IM having trouble with this ast the moment, im in the beginning stages of something, and the people that have invented something big are using the arduino to make the product work.

what portion of their work can be sued? or taken to court? this is a promising 1billion dollar product.

example Mechanical product in prototype form will have an arduino inside in order to use code to move certain parts and sensors.

juancal123: when using the arduino on an invention is it possible to be sued? lets say the invention is net worth over million dollars or maybe even 1 billion dollars. Is it possible to be sued for using an Arduino to make the invention work

Why would you be sued? At the end of the day your product would have an Atmegaxxxx chip in it, and I doubt someone could sue you for using it.

@juancal123, I see you cross-posted. Please do not do that again.

If you intend to re-use an existing hardware board then you may find you fall short of some GNU licensing rules. This also applies to re-useing any libraries that come with the Arduino IDE and any you may find on the internet under the GNU licensing rules.

However since you can write all you code in C++ and get it compiled for the MCU as long as you dont use any existing libraries with copyright you will be fine.

Try looking to the AVR community and not just the Arduino one. after all at the end of the day Arduino it just another implementation of an AVR chip wrapped up nicely to make it an easy entry point for embedded development.

When I develop for my clients a rarely end up using an actual "Arduino" development PCB but usually design a custom PCB using an AVR chip like the 328 or the 1284P depending on the requirments of the application.

If this idea is as big as you think it is going to be then you would not be using Arduino PCBs in production anyway, you would be better off getting a custom design to suit your requirments. This is Especially true if it is to have additional hardware drivers on it like motor/servo control and load switching or some signal processing for sensors and input isolation etc etc.
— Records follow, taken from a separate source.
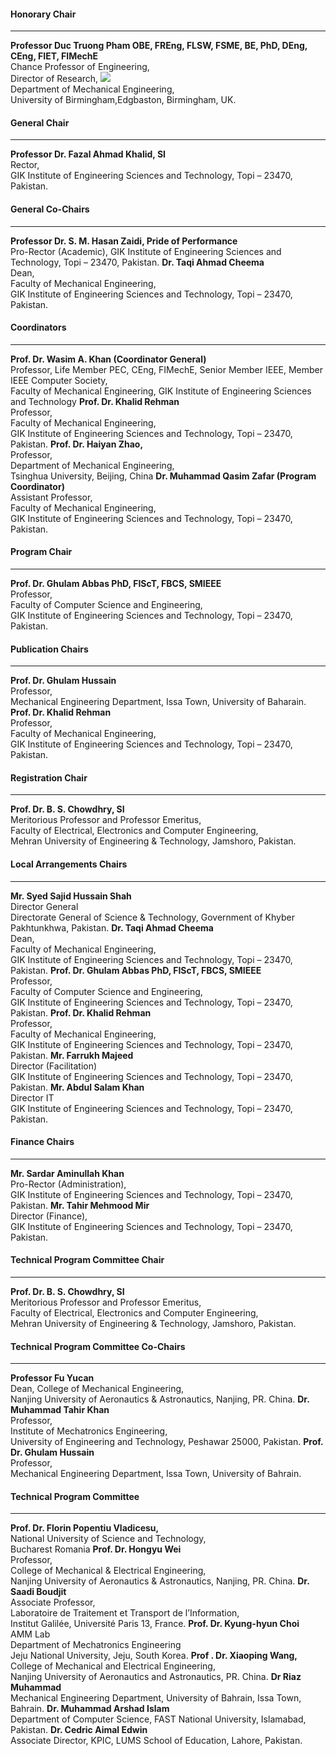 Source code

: #### Honorary Chair
* * *
**Professor Duc Truong Pham OBE, FREng, FLSW, FSME, BE, PhD, DEng, CEng, FIET, FIMechE**  
Chance Professor of Engineering,  
Director of Research, ![](https://giki.edu.pk/wp-content/uploads/2024/09/Picture1-1-300x275.png)  
Department of Mechanical Engineering,  
University of Birmingham,Edgbaston, Birmingham, UK.
#### General Chair
* * *
**Professor Dr. Fazal Ahmad Khalid, SI**  
Rector,  
GIK Institute of Engineering Sciences and Technology, Topi – 23470, Pakistan.
#### General Co-Chairs
* * *
**Professor Dr. S. M. Hasan Zaidi, Pride of Performance**  
Pro-Rector (Academic), GIK Institute of Engineering Sciences and Technology, Topi – 23470, Pakistan.
**Dr. Taqi Ahmad Cheema**  
Dean,  
Faculty of Mechanical Engineering,  
GIK Institute of Engineering Sciences and Technology, Topi – 23470, Pakistan.
#### Coordinators
* * *
**Prof. Dr. Wasim A. Khan (Coordinator General)**  
Professor, Life Member PEC, CEng, FIMechE, Senior Member IEEE, Member IEEE Computer Society,  
Faculty of Mechanical Engineering, GIK Institute of Engineering Sciences and Technology
**Prof. Dr. Khalid Rehman**  
Professor,  
Faculty of Mechanical Engineering,  
GIK Institute of Engineering Sciences and Technology, Topi – 23470, Pakistan.
**Prof. Dr. Haiyan Zhao,**  
Professor,  
Department of Mechanical Engineering,   
Tsinghua University, Beijing, China
**Dr. Muhammad Qasim Zafar (Program Coordinator)**  
Assistant Professor,  
Faculty of Mechanical Engineering,  
GIK Institute of Engineering Sciences and Technology, Topi – 23470, Pakistan.
#### Program Chair
* * *
**Prof. Dr. Ghulam Abbas PhD, FIScT, FBCS, SMIEEE**  
Professor,  
Faculty of Computer Science and Engineering,  
GIK Institute of Engineering Sciences and Technology, Topi – 23470, Pakistan.
#### Publication Chairs
* * *
**Prof. Dr. Ghulam Hussain**  
Professor,  
Mechanical Engineering Department, Issa Town, University of Baharain.
**Prof. Dr. Khalid Rehman**  
Professor,  
Faculty of Mechanical Engineering,  
GIK Institute of Engineering Sciences and Technology, Topi – 23470, Pakistan.
#### Registration Chair
* * *
**Prof. Dr. B. S. Chowdhry, SI**  
Meritorious Professor and Professor Emeritus,  
Faculty of Electrical, Electronics and Computer Engineering,  
Mehran University of Engineering & Technology, Jamshoro, Pakistan.
#### Local Arrangements Chairs
* * *
**Mr. Syed Sajid Hussain Shah**  
Director General  
Directorate General of Science & Technology, Government of Khyber Pakhtunkhwa, Pakistan.
**Dr. Taqi Ahmad Cheema**  
Dean,  
Faculty of Mechanical Engineering,  
GIK Institute of Engineering Sciences and Technology, Topi – 23470, Pakistan.
**Prof. Dr. Ghulam Abbas PhD, FIScT, FBCS, SMIEEE**  
Professor,  
Faculty of Computer Science and Engineering,  
GIK Institute of Engineering Sciences and Technology, Topi – 23470, Pakistan.
**Prof. Dr. Khalid Rehman**  
Professor,  
Faculty of Mechanical Engineering,  
GIK Institute of Engineering Sciences and Technology, Topi – 23470, Pakistan.
**Mr. Farrukh Majeed**  
Director (Facilitation)  
GIK Institute of Engineering Sciences and Technology, Topi – 23470, Pakistan.
**Mr. Abdul Salam Khan**  
Director IT  
GIK Institute of Engineering Sciences and Technology, Topi – 23470, Pakistan.
#### Finance Chairs
* * *
**Mr. Sardar Aminullah Khan**  
Pro-Rector (Administration),  
GIK Institute of Engineering Sciences and Technology, Topi – 23470, Pakistan.
**Mr. Tahir Mehmood Mir**  
Director (Finance),  
GIK Institute of Engineering Sciences and Technology, Topi – 23470, Pakistan.
#### Technical Program Committee Chair
* * *
**Prof. Dr. B. S. Chowdhry, SI**  
Meritorious Professor and Professor Emeritus,  
Faculty of Electrical, Electronics and Computer Engineering,  
Mehran University of Engineering & Technology, Jamshoro, Pakistan.
#### Technical Program Committee Co-Chairs
* * *
**Professor Fu Yucan**  
Dean, College of Mechanical Engineering,  
Nanjing University of Aeronautics & Astronautics, Nanjing, PR. China.
**Dr. Muhammad Tahir Khan**  
Professor,  
Institute of Mechatronics Engineering,  
University of Engineering and Technology, Peshawar 25000, Pakistan.
**Prof. Dr. Ghulam Hussain**  
Professor,  
Mechanical Engineering Department, Issa Town, University of Bahrain.
#### Technical Program Committee
* * *
**Prof. Dr. Florin Popentiu Vladicesu,**  
National University of Science and Technology,  
Bucharest Romania
**Prof. Dr. Hongyu Wei**  
Professor,  
College of Mechanical & Electrical Engineering,  
Nanjing University of Aeronautics & Astronautics, Nanjing, PR. China.
**Dr. Saadi Boudjit**  
Associate Professor,  
Laboratoire de Traitement et Transport de l’Information,  
Institut Galilée, Université Paris 13, France.
**Prof. Dr. Kyung-hyun Choi**  
AMM Lab  
Department of Mechatronics Engineering  
Jeju National University, Jeju, South Korea.
**Prof . Dr. Xiaoping Wang,**  
College of Mechanical and Electrical Engineering,  
Nanjing University of Aeronautics and Astronautics, PR. China.
**Dr Riaz Muhammad**  
Mechanical Engineering Department, University of Bahrain, Issa Town, Bahrain.
**Dr. Muhammad Arshad Islam**  
Department of Computer Science, FAST National University, Islamabad, Pakistan.
**Dr. Cedric Aimal Edwin**  
Associate Director, KPIC, LUMS School of Education, Lahore, Pakistan.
If you think it is a billion $ project I am sure that a contribution to the authors of any libraries would make them available to you anyway. But ask them FIRST.

Cheers Pete.

thank u. You have shed the light on many fronts. Its a work in progress, Im starting out slowly. I will see what happens. Ill take some of your advice. I will look into some of my available resources. I will take all of your advice into consideration

Juan Calderon

Beyond any s/w licensing issues. There are also potential patent issues. For example, if your s/w or your overall product/system which includes a s/w component combined with other h/w or mechanical components implements something that some else already invented and patented, (even if you separately and independently invented it) you are now infringing upon their patent and will have to either change your product/system or try license the patents.

There are so many patents out there it is very difficult to not accidentally step on some else’s patented invention. For sure if you have a billion dollar product someone will come out of the wood work claiming you have infringed on one of their patents.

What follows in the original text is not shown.